Web Mining Classification: a Survey

DOI : 10.17577/IJERTV3IS100538

Download Full-Text PDF Cite this Publication

Text Only Version

Web Mining Classification: a Survey

S. Kalaichelvi

Student M.E. Second Year

Department Of Computer Science And Engineering K.S.Rangasamy College Of Technology Tiruchengode

Abstract:- The World Wide Web is huge, unstructured, universal and heterogeneous. In recent years the growth of the World Wide Web exceeded all expectations. Today there are several billions of HTML and XML documents, pictures and other multimedia files available via internet and the number is still rising. But considering the impressive variety of the web, retrieving interesting content has become a very difficult task. Web usage mining is one of the technique of web mining is very useful to discover knowledge from secondary data obtained from the interaction from users with the web. The web usage mining is very essential for effective website. Web usage mining is mining of usage data captured through various logs stored on server, client or proxy. In this paper, tells basic idea about web usage mining.


      1. WEB MINING

        Data mining is the process of analyzing data from different angles and summarizing it into useful information. Technically, data mining is the process of finding correlations or patterns among dozens of fields in large relational databases.[1].

        The term web mining was introduced by Etzioni in 1996 to denote the use of data mining techniques to automatically discover web documents and services, extract information from web resources, and uncover general patterns on the Web. Web mining is the application of data mining techniques to discover patterns or trends followed by the user from the Web [2] and extract knowledge from Web data, including Web documents, hyperlinks between documents, usage logs of web sites, etc. It is required as only small portion of information on web is relevant and giving user what he wants is important. Its again necessary to reduce time loss experienced by users while browsing for the required information.
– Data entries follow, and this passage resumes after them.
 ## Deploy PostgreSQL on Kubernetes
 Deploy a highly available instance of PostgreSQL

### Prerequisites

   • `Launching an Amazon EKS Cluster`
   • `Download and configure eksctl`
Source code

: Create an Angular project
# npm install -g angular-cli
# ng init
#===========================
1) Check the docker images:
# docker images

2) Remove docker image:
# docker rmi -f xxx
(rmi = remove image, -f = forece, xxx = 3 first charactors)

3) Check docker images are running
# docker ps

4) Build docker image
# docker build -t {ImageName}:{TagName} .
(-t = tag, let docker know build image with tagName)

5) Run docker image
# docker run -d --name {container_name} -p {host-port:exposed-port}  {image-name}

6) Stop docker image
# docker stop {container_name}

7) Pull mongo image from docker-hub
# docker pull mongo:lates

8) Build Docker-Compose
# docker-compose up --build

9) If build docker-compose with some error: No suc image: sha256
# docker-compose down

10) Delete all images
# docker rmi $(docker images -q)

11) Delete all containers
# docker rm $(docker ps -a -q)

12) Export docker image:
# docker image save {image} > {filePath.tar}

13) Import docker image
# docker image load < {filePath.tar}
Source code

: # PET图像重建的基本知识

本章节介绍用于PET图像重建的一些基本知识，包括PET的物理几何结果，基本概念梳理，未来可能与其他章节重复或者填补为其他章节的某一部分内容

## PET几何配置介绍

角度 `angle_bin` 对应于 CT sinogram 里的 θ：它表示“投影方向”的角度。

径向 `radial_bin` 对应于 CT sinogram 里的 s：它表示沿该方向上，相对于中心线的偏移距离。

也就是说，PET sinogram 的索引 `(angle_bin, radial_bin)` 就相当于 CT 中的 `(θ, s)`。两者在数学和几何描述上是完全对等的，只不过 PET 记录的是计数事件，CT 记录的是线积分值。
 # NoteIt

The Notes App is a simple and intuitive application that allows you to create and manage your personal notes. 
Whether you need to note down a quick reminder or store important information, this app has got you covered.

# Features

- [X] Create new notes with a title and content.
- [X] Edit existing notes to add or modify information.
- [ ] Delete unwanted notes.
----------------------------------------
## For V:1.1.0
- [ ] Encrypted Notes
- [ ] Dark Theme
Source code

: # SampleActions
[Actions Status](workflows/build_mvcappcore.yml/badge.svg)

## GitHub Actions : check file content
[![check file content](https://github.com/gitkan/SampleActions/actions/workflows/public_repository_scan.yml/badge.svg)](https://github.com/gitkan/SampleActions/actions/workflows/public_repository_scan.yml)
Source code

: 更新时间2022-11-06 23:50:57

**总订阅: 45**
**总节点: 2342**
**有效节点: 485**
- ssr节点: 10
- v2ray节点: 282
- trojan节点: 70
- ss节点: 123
        Two different approaches are taken in initially defining Web mining. First is a process-centric view, which defined Web mining as a sequence of task. Second is a

        data-centric view, which defined Web mining in terms of the types of Web data that is being used in the mining process. To make use of the web in several ways. For example, finding relevant information, discovering new knowledge from the web, personalized web page synthesis, learning about individual users etc. Web mining techniques provides a set of techniques which provide solutions to different problems. However web mining techniques are not the only tools to handle these problems. Other related techniques from different research areas such as database (DB), information retrieval (IR) and natural language

        processing (NLP) can also be used. When we see web mining in terms of data mining it have three interest of operations say clustering (e.g. finding natural groupings of users, pages, etc.), associations (e.g. which URLs tend to be requested together) and sequential analysis (e.g. the order in which URLs tend to be accessed). As in most real world problems the clusters and associations in web mining do not have clear cut boundaries and often overlap considerably.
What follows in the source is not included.